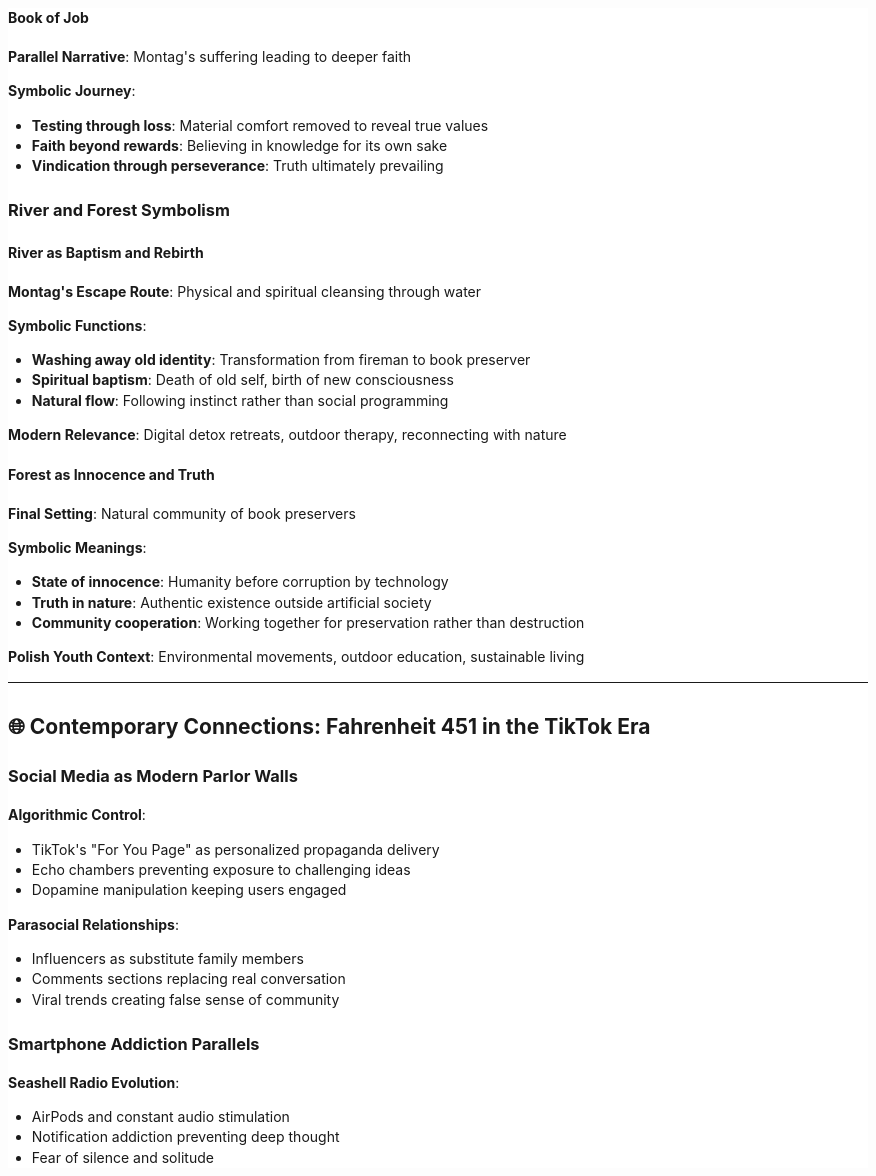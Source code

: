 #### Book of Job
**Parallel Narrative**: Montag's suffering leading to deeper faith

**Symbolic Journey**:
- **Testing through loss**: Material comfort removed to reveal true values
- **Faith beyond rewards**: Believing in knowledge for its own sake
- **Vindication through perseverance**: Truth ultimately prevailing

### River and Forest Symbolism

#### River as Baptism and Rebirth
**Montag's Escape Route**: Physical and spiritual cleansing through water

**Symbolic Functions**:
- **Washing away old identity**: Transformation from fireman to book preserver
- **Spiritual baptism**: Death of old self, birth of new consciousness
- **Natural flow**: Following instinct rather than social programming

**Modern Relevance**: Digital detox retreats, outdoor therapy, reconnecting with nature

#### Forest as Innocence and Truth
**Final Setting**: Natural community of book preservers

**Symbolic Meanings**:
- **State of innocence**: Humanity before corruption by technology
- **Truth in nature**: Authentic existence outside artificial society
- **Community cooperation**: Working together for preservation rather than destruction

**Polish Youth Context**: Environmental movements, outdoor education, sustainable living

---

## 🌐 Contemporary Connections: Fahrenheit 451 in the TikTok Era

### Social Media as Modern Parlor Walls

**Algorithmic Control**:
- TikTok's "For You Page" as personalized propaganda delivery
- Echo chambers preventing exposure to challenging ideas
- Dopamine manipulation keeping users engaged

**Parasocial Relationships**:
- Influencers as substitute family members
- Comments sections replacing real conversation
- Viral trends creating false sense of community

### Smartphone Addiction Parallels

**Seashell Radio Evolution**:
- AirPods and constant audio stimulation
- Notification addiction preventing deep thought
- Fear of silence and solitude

----

Gather each line of the listing containing the word "Modern" and show it.

■ Exercise answer
**Modern Relevance**: Digital detox retreats, outdoor therapy, reconnecting with nature
### Social Media as Modern Parlor Walls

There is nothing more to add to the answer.